Completely unrelated to that, we sat down and rested for a moment near this little trolley that goes through the park, and I got to watch some kittens run around and down the tracks. Nothing quite like sitting near a "train platform", in the dark, surrounded by a slight rain shower, watching kittens play, that makes you feel strangely like someone in a Murakami novel. I damn near tweeted the below pic (blurry as hell from the low light and the fogged up lens on my camera) with a message something like, "Watching cats play on a train at night. Help, I'm trapped in a Murakami novel. Send jazz and daikon radishes!" But I didn't, because I figured about three people would get and laugh at that joke, and I was two of them. Some of the reasons for being there, the emotional aspects, only added to the surreality.
After that, Sarah and I went across the street to Kati Thai Cuisine and had some vegan pad thai and some tofu/cashew stir-fry and soup. It was really good. They have one of the best vegan menus I have ever tried, and whole-heartedly recommend them. Then we ran down to Wal-mart so I could get a dry undershirt since the shirt I was wearing had been rain soaked for about four hours, and some much needed body-spray because I smelled like a cave-man, and we came back up to Huntsville. We got in about 11pm, and I lay down to pet my cat for a few minutes, and fell asleep almost immediately. Slept something like nine hours. Could probably still use some more sleep, to be honest.
One of the reasons we were late leaving, and a good one, is that after my post several friends and family members contacted us. Several people reached out and talked to me about divorce, miscarriage, problems having children, adoption, issues with their own marriage, depression, and so forth. I appreciate everyone who reached out, quite a bit. I also appreciate the number of people who said that Sarah and I were the kind of couple that it was surprising to hear were having any problems, since we seemed like such a special pair, but that they were absolutely sure that we could work it out and be even happier together. I think we can. There are certain lessons learned, certain habits learned, in our bad times that I would like to revisit. Like, I enjoyed getting out a couple of nights a week and walking around campus and around town. I think I will do that again, once heat allows. I liked that Sarah and I both had friends that we could talk to outside of the marriage, something I would like to keep up, though it is good to know the limitations of how effective this can be. I also know that Sarah and I being able to get out and have fun together is absolutely vital, and for those who mentioned that while talking to me, thank you. I mean, it was something I already knew, but it was good to have other people tell me.
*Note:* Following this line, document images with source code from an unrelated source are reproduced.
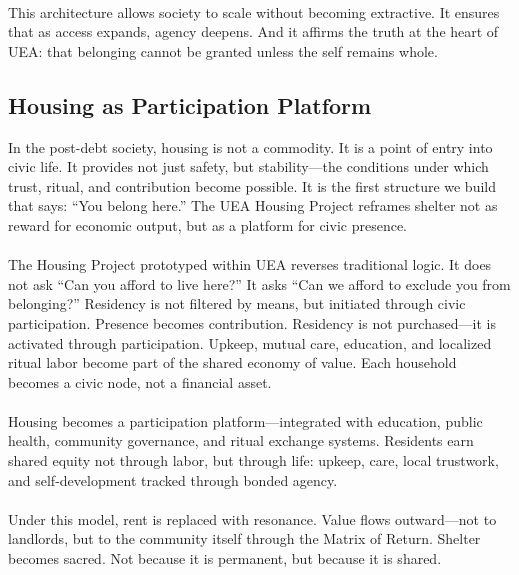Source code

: \documentclass[12pt]{article}
\begin{document}
\paragraph{}This architecture allows society to scale without becoming extractive. It ensures that as access expands, agency deepens. And it affirms the truth at the heart of UEA: that belonging cannot be granted unless the self remains whole. \cite{ahmed2004cultural}

\subsection{Housing as Participation Platform}

In the post-debt society, housing is not a commodity. It is a point of entry into civic life. It provides not just safety, but stability—the conditions under which trust, ritual, and contribution become possible. It is the first structure we build that says: ``You belong here.'' The UEA Housing Project reframes shelter not as reward for economic output, but as a platform for civic presence.

\paragraph{}The Housing Project prototyped within UEA reverses traditional logic. It does not ask ``Can you afford to live here?'' It asks ``Can we afford to exclude you from belonging?'' Residency is not filtered by means, but initiated through civic participation. Presence becomes contribution. Residency is not purchased—it is activated through participation. Upkeep, mutual care, education, and localized ritual labor become part of the shared economy of value. Each household becomes a civic node, not a financial asset. \cite{brown2022architecture}

\paragraph{}Housing becomes a participation platform—integrated with education, public health, community governance, and ritual exchange systems. Residents earn shared equity not through labor, but through life: upkeep, care, local trustwork, and self-development tracked through bonded agency. \cite{lubell2015governing}

\paragraph{}Under this model, rent is replaced with resonance. Value flows outward—not to landlords, but to the community itself through the Matrix of Return. Shelter becomes sacred. Not because it is permanent, but because it is shared.
\end{document}
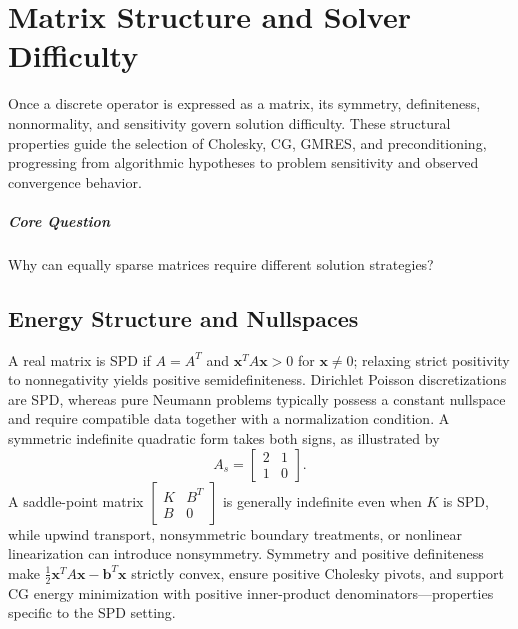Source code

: \chapter{Matrix Structure and Solver Difficulty}\label{v0ch:2}
\begin{chaptersummary}
Once a discrete operator is expressed as a matrix, its symmetry, definiteness, nonnormality, and sensitivity govern solution difficulty. These structural properties guide the selection of Cholesky, CG, GMRES, and preconditioning, progressing from algorithmic hypotheses to problem sensitivity and observed convergence behavior.
\end{chaptersummary}
\paragraph{Core Question}Why can equally sparse matrices require different solution strategies?

\section{Energy Structure and Nullspaces}
A real matrix is SPD if $A=A^T$ and $\bm x^TA\bm x>0$ for $\bm x\ne0$; relaxing strict positivity to nonnegativity yields positive semidefiniteness. Dirichlet Poisson discretizations are SPD, whereas pure Neumann problems typically possess a constant nullspace and require compatible data together with a normalization condition. A symmetric indefinite quadratic form takes both signs, as illustrated by
\[
 A_s=\begin{bmatrix}2&1\\1&0\end{bmatrix}.
\]
A saddle-point matrix $\left[\begin{smallmatrix}K&B^T\\B&0\end{smallmatrix}\right]$ is generally indefinite even when $K$ is SPD, while upwind transport, nonsymmetric boundary treatments, or nonlinear linearization can introduce nonsymmetry. Symmetry and positive definiteness make $\frac12\bm x^TA\bm x-\bm b^T\bm x$ strictly convex, ensure positive Cholesky pivots, and support CG energy minimization with positive inner-product denominators—properties specific to the SPD setting.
And so, in the spirit of fun, but also with a hint of sadness, I will end this with a rather...fascinating...photo. Sarah hates bananas. Hates them almost as much as she hates spiders. She hates the way they taste. She gets kind of nauseated when she eats them. Except, strangely, when she was pregnant. She suddenly craved bananas and started eating them. We wanted to share this with her sister (a fellow banana-phobe) and so I took a picture and sent it to Alicia and Alicia's immediate response was, "Stop sexting me!". I've posted the picture below so you can see why such a response was immediate, even though the pic was just meant to be innocent and candid (the fact that is so blurry testifies that it was meant to be a quick Messenger pic and not something we were taking "on purpose"). It is truly one of the great Sarah photos. It is also, um, special. I will end with it as a way to remember a great-time that became a bad-time, but a bad-time with hope in it for a better future, but also to illustrate what it is that I am now fighting for, keeping this sex-pot in my life. Enjoy your Sunday, folks.